*** WORKING DATA Section Begins ***
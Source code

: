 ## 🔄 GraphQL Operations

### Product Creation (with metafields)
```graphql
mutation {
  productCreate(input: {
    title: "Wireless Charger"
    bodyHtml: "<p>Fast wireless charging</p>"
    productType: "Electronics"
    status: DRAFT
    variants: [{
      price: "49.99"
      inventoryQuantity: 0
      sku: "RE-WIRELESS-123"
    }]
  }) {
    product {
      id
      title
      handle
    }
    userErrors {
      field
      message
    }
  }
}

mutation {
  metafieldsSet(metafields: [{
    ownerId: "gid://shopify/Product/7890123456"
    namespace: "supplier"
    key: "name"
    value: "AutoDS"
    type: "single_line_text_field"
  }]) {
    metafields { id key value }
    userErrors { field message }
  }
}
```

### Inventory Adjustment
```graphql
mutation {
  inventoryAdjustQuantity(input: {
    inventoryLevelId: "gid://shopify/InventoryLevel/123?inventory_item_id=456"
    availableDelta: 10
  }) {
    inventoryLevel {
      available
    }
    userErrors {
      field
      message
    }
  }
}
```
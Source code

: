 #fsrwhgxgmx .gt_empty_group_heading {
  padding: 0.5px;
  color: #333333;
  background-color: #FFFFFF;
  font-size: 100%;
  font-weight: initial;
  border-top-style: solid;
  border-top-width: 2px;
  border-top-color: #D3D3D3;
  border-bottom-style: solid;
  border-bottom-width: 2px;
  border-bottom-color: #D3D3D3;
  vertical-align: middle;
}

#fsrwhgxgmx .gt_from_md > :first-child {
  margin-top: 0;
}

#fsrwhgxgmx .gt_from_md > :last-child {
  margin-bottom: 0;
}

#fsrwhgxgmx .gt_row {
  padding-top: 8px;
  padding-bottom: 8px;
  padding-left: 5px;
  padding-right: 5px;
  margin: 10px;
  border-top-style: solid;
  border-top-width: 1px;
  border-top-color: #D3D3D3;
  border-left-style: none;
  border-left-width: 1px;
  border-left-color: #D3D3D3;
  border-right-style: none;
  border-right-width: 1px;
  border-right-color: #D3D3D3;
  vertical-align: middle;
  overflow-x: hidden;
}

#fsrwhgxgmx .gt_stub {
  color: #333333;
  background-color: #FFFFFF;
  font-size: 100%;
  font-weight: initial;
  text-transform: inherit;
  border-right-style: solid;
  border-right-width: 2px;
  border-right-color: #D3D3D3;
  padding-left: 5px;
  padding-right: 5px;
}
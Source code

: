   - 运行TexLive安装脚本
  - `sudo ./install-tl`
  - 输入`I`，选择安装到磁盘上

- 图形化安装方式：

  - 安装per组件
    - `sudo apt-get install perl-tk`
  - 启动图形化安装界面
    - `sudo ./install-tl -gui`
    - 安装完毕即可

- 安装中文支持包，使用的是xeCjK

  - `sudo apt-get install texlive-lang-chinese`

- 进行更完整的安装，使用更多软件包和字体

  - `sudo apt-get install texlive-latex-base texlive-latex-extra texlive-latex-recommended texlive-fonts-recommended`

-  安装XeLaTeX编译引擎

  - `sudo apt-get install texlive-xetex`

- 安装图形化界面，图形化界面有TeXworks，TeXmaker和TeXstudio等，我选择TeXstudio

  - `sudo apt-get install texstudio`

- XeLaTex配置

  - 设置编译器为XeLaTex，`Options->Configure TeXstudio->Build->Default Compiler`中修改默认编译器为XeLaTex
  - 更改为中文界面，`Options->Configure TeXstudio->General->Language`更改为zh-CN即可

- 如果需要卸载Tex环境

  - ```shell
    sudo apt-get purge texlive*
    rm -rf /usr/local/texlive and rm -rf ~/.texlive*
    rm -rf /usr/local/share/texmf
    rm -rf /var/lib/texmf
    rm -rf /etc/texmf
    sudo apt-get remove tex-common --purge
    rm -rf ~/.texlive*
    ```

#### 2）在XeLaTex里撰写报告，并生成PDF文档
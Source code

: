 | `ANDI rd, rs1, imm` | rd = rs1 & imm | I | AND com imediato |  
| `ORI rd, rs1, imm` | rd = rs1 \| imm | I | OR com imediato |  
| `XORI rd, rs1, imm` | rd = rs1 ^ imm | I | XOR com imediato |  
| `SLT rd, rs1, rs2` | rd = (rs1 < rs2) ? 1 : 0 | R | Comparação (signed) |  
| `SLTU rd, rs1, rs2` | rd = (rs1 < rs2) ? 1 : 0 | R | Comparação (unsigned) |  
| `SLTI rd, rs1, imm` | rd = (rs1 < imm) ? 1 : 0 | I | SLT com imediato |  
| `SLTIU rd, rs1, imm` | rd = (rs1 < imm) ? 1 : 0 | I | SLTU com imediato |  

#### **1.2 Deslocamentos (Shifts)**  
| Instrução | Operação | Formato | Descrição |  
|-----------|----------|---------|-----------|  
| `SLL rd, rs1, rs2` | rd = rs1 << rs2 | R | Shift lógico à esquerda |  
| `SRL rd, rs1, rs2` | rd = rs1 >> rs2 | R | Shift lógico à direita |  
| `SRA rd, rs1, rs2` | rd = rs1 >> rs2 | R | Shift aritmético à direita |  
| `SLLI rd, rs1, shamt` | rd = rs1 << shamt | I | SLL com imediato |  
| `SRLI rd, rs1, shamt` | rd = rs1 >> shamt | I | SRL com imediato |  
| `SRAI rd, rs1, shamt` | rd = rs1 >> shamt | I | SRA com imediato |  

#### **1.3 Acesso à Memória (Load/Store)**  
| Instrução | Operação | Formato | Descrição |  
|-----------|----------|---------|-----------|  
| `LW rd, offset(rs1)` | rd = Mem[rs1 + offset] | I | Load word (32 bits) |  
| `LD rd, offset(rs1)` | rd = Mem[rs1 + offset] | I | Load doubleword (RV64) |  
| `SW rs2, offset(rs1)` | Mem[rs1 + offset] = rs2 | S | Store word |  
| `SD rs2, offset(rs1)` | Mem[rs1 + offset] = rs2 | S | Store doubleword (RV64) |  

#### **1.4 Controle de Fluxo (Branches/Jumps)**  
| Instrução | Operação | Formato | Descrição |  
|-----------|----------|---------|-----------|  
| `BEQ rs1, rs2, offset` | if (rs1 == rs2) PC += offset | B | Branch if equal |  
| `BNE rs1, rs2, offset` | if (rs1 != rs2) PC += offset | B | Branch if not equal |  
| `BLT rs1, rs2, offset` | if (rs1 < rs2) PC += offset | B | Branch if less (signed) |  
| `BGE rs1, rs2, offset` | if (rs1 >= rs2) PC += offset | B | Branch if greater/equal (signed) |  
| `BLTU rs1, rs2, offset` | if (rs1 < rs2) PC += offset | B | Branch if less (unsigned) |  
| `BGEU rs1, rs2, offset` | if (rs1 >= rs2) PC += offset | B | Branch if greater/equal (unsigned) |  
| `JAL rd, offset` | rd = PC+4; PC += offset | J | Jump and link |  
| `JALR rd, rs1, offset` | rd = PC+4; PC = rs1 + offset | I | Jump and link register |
*** WORKING DATA Section Ends ***
* [YOUR GOAL] Repeat every record above precisely.

* [WRITTEN REPLY]
Source code

: ## 🔄 GraphQL Operations

### Product Creation (with metafields)
```graphql
mutation {
  productCreate(input: {
    title: "Wireless Charger"
    bodyHtml: "<p>Fast wireless charging</p>"
    productType: "Electronics"
    status: DRAFT
    variants: [{
      price: "49.99"
      inventoryQuantity: 0
      sku: "RE-WIRELESS-123"
    }]
  }) {
    product {
      id
      title
      handle
    }
    userErrors {
      field
      message
    }
  }
}

mutation {
  metafieldsSet(metafields: [{
    ownerId: "gid://shopify/Product/7890123456"
    namespace: "supplier"
    key: "name"
    value: "AutoDS"
    type: "single_line_text_field"
  }]) {
    metafields { id key value }
    userErrors { field message }
  }
}
```

### Inventory Adjustment
```graphql
mutation {
  inventoryAdjustQuantity(input: {
    inventoryLevelId: "gid://shopify/InventoryLevel/123?inventory_item_id=456"
    availableDelta: 10
  }) {
    inventoryLevel {
      available
    }
    userErrors {
      field
      message
    }
  }
}
```
Source code

: #fsrwhgxgmx .gt_empty_group_heading {
  padding: 0.5px;
  color: #333333;
  background-color: #FFFFFF;
  font-size: 100%;
  font-weight: initial;
  border-top-style: solid;
  border-top-width: 2px;
  border-top-color: #D3D3D3;
  border-bottom-style: solid;
  border-bottom-width: 2px;
  border-bottom-color: #D3D3D3;
  vertical-align: middle;
}

#fsrwhgxgmx .gt_from_md > :first-child {
  margin-top: 0;
}

#fsrwhgxgmx .gt_from_md > :last-child {
  margin-bottom: 0;
}

#fsrwhgxgmx .gt_row {
  padding-top: 8px;
  padding-bottom: 8px;
  padding-left: 5px;
  padding-right: 5px;
  margin: 10px;
  border-top-style: solid;
  border-top-width: 1px;
  border-top-color: #D3D3D3;
  border-left-style: none;
  border-left-width: 1px;
  border-left-color: #D3D3D3;
  border-right-style: none;
  border-right-width: 1px;
  border-right-color: #D3D3D3;
  vertical-align: middle;
  overflow-x: hidden;
}

#fsrwhgxgmx .gt_stub {
  color: #333333;
  background-color: #FFFFFF;
  font-size: 100%;
  font-weight: initial;
  text-transform: inherit;
  border-right-style: solid;
  border-right-width: 2px;
  border-right-color: #D3D3D3;
  padding-left: 5px;
  padding-right: 5px;
}
Source code

:   - 运行TexLive安装脚本
  - `sudo ./install-tl`
  - 输入`I`，选择安装到磁盘上

- 图形化安装方式：

  - 安装per组件
    - `sudo apt-get install perl-tk`
  - 启动图形化安装界面
    - `sudo ./install-tl -gui`
    - 安装完毕即可

- 安装中文支持包，使用的是xeCjK

  - `sudo apt-get install texlive-lang-chinese`

- 进行更完整的安装，使用更多软件包和字体

  - `sudo apt-get install texlive-latex-base texlive-latex-extra texlive-latex-recommended texlive-fonts-recommended`

-  安装XeLaTeX编译引擎

  - `sudo apt-get install texlive-xetex`

- 安装图形化界面，图形化界面有TeXworks，TeXmaker和TeXstudio等，我选择TeXstudio

  - `sudo apt-get install texstudio`

- XeLaTex配置

  - 设置编译器为XeLaTex，`Options->Configure TeXstudio->Build->Default Compiler`中修改默认编译器为XeLaTex
  - 更改为中文界面，`Options->Configure TeXstudio->General->Language`更改为zh-CN即可

- 如果需要卸载Tex环境

  - ```shell
    sudo apt-get purge texlive*
    rm -rf /usr/local/texlive and rm -rf ~/.texlive*
    rm -rf /usr/local/share/texmf
    rm -rf /var/lib/texmf
    rm -rf /etc/texmf
    sudo apt-get remove tex-common --purge
    rm -rf ~/.texlive*
    ```

#### 2）在XeLaTex里撰写报告，并生成PDF文档
Source code

: | `ANDI rd, rs1, imm` | rd = rs1 & imm | I | AND com imediato |  
| `ORI rd, rs1, imm` | rd = rs1 \| imm | I | OR com imediato |  
| `XORI rd, rs1, imm` | rd = rs1 ^ imm | I | XOR com imediato |  
| `SLT rd, rs1, rs2` | rd = (rs1 < rs2) ? 1 : 0 | R | Comparação (signed) |  
| `SLTU rd, rs1, rs2` | rd = (rs1 < rs2) ? 1 : 0 | R | Comparação (unsigned) |  
| `SLTI rd, rs1, imm` | rd = (rs1 < imm) ? 1 : 0 | I | SLT com imediato |  
| `SLTIU rd, rs1, imm` | rd = (rs1 < imm) ? 1 : 0 | I | SLTU com imediato |  

#### **1.2 Deslocamentos (Shifts)**  
| Instrução | Operação | Formato | Descrição |  
|-----------|----------|---------|-----------|  
| `SLL rd, rs1, rs2` | rd = rs1 << rs2 | R | Shift lógico à esquerda |  
| `SRL rd, rs1, rs2` | rd = rs1 >> rs2 | R | Shift lógico à direita |  
| `SRA rd, rs1, rs2` | rd = rs1 >> rs2 | R | Shift aritmético à direita |  
| `SLLI rd, rs1, shamt` | rd = rs1 << shamt | I | SLL com imediato |  
| `SRLI rd, rs1, shamt` | rd = rs1 >> shamt | I | SRL com imediato |  
| `SRAI rd, rs1, shamt` | rd = rs1 >> shamt | I | SRA com imediato |  

#### **1.3 Acesso à Memória (Load/Store)**  
| Instrução | Operação | Formato | Descrição |  
|-----------|----------|---------|-----------|  
| `LW rd, offset(rs1)` | rd = Mem[rs1 + offset] | I | Load word (32 bits) |  
| `LD rd, offset(rs1)` | rd = Mem[rs1 + offset] | I | Load doubleword (RV64) |  
| `SW rs2, offset(rs1)` | Mem[rs1 + offset] = rs2 | S | Store word |  
| `SD rs2, offset(rs1)` | Mem[rs1 + offset] = rs2 | S | Store doubleword (RV64) |  

#### **1.4 Controle de Fluxo (Branches/Jumps)**  
| Instrução | Operação | Formato | Descrição |  
|-----------|----------|---------|-----------|  
| `BEQ rs1, rs2, offset` | if (rs1 == rs2) PC += offset | B | Branch if equal |  
| `BNE rs1, rs2, offset` | if (rs1 != rs2) PC += offset | B | Branch if not equal |  
| `BLT rs1, rs2, offset` | if (rs1 < rs2) PC += offset | B | Branch if less (signed) |  
| `BGE rs1, rs2, offset` | if (rs1 >= rs2) PC += offset | B | Branch if greater/equal (signed) |  
| `BLTU rs1, rs2, offset` | if (rs1 < rs2) PC += offset | B | Branch if less (unsigned) |  
| `BGEU rs1, rs2, offset` | if (rs1 >= rs2) PC += offset | B | Branch if greater/equal (unsigned) |  
| `JAL rd, offset` | rd = PC+4; PC += offset | J | Jump and link |  
| `JALR rd, rs1, offset` | rd = PC+4; PC = rs1 + offset | I | Jump and link register |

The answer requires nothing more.